*** Opening Material for this task ***

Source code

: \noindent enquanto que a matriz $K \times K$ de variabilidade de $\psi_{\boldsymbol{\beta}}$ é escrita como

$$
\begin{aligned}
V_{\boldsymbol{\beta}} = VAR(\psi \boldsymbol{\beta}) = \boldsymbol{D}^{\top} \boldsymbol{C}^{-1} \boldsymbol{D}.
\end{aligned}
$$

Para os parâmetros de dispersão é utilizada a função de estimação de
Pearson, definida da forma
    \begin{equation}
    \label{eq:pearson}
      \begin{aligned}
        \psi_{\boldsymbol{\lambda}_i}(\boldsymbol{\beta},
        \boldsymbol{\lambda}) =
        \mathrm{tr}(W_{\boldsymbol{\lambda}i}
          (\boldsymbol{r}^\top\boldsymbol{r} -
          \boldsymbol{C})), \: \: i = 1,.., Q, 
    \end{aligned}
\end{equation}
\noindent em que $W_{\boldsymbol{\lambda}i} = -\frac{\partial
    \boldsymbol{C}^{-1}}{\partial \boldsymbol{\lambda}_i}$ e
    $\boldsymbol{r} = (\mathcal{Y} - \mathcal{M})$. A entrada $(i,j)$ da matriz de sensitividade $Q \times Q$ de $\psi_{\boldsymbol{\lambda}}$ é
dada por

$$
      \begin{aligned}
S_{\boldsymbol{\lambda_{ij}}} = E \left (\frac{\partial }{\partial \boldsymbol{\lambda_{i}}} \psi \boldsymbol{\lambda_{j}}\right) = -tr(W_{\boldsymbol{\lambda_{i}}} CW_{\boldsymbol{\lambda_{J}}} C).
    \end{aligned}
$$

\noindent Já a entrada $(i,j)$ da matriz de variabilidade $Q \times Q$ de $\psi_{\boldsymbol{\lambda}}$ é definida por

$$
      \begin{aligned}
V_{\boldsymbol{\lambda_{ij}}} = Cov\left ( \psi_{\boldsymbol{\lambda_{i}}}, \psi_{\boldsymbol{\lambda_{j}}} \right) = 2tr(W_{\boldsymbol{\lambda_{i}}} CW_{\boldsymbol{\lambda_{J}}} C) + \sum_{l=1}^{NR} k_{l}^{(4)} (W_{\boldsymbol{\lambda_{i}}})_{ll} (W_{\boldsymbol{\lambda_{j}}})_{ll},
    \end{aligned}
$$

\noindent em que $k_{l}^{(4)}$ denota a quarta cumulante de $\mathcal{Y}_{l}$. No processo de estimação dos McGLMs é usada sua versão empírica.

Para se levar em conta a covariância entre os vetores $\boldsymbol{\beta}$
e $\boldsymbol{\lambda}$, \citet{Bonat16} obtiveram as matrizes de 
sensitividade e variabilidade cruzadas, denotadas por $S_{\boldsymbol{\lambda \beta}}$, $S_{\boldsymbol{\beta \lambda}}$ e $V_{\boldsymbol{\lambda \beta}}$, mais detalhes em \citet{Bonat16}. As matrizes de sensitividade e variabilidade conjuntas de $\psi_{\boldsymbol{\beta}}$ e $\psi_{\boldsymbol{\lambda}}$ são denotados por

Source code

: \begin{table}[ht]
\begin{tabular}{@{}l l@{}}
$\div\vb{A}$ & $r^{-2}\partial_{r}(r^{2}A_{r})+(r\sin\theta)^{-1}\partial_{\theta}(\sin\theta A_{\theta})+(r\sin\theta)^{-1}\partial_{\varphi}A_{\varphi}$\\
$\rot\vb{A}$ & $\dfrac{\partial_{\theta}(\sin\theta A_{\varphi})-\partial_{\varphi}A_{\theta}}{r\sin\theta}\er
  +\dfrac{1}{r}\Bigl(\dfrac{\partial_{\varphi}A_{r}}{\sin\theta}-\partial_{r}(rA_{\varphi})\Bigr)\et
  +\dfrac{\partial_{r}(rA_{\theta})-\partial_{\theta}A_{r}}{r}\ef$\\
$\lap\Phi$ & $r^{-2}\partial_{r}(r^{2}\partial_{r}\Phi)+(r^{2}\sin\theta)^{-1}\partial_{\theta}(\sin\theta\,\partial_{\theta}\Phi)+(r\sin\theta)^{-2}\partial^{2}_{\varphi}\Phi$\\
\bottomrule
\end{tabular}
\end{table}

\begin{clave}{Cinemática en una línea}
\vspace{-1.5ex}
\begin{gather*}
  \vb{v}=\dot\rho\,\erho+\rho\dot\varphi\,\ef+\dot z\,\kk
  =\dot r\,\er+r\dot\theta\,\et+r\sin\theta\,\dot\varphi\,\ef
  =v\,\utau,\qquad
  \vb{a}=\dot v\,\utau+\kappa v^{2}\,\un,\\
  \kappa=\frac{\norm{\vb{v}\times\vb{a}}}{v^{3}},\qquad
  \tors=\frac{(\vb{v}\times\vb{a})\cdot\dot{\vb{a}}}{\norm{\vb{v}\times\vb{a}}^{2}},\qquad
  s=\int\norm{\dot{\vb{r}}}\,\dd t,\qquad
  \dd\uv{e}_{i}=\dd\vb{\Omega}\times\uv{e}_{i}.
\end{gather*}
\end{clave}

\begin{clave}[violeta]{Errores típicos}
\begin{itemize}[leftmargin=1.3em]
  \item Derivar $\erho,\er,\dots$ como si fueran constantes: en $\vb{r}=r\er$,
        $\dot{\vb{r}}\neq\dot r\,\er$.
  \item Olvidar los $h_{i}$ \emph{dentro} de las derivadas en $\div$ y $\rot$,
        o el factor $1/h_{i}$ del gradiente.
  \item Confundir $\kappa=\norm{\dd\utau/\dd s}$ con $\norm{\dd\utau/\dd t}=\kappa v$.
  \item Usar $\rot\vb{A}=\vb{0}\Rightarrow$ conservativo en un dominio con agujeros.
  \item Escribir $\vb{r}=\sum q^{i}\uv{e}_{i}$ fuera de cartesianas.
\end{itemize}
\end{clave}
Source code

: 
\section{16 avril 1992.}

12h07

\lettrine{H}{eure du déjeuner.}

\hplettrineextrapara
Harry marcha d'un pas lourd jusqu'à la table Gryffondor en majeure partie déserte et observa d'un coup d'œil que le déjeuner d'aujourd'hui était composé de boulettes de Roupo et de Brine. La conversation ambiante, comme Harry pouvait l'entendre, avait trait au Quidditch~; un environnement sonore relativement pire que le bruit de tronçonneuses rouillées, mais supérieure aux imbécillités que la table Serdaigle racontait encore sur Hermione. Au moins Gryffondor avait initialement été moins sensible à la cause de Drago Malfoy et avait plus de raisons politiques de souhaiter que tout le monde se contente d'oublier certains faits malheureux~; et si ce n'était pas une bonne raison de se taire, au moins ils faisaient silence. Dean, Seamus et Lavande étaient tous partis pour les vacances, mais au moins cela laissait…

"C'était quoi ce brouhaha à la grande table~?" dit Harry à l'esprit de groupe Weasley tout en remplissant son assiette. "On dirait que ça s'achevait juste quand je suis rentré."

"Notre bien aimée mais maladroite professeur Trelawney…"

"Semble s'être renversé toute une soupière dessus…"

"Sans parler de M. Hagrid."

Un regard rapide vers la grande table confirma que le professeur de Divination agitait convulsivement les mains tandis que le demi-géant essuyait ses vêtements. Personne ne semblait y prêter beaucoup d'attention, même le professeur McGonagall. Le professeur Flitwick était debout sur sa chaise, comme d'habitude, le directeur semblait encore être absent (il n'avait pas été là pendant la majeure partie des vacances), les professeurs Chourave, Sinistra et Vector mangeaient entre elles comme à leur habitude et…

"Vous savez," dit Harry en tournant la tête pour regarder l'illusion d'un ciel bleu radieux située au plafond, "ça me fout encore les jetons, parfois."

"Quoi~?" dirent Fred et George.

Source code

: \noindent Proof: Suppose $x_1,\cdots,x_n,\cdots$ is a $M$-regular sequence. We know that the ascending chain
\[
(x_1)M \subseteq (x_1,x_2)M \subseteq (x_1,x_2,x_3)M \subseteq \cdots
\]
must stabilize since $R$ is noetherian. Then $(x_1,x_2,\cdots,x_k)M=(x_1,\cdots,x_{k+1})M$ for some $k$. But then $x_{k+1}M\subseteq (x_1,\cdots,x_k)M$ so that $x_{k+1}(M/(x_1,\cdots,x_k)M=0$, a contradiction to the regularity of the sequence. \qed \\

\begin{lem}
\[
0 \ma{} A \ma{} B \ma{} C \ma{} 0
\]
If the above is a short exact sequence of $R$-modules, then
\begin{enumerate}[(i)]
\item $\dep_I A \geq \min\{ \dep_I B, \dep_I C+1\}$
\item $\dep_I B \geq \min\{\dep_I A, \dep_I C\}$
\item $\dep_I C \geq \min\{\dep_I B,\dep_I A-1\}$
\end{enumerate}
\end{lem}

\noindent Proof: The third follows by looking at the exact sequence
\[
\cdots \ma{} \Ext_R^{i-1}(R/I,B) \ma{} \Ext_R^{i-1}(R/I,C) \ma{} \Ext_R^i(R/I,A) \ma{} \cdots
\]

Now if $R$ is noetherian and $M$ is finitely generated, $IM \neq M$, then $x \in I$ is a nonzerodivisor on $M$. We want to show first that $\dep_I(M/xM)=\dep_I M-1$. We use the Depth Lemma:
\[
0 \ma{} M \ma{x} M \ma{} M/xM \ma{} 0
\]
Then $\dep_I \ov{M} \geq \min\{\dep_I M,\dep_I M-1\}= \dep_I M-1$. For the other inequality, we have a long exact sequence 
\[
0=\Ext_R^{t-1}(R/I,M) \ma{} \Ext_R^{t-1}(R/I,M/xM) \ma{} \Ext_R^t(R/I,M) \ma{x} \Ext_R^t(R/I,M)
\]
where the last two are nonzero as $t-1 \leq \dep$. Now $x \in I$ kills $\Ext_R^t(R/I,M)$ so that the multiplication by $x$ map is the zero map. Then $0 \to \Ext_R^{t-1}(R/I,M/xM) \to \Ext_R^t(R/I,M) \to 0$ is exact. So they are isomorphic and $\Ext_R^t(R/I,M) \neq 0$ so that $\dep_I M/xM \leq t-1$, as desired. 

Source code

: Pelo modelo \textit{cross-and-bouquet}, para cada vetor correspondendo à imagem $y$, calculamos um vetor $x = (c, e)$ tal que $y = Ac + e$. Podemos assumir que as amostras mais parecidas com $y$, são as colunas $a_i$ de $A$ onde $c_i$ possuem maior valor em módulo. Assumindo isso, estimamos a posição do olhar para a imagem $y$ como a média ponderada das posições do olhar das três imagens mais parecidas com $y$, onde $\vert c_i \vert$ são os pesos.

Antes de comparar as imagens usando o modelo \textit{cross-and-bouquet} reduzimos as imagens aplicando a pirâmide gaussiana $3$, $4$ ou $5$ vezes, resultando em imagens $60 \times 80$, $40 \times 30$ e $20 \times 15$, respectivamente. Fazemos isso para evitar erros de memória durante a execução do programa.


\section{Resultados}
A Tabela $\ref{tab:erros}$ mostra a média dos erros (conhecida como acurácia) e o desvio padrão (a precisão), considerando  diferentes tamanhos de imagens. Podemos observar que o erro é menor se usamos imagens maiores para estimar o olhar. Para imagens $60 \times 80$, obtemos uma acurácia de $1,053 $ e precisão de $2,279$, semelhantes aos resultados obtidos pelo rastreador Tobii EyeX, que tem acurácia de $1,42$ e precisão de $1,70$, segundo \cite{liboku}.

*** Closing Material for this task ***

> **Problem requirements**: Return each line of the material above that holds the string "subseteq".

> **Response below**:
(x_1)M \subseteq (x_1,x_2)M \subseteq (x_1,x_2,x_3)M \subseteq \cdots
must stabilize since $R$ is noetherian. Then $(x_1,x_2,\cdots,x_k)M=(x_1,\cdots,x_{k+1})M$ for some $k$. But then $x_{k+1}M\subseteq (x_1,\cdots,x_k)M$ so that $x_{k+1}(M/(x_1,\cdots,x_k)M=0$, a contradiction to the regularity of the sequence. \qed \\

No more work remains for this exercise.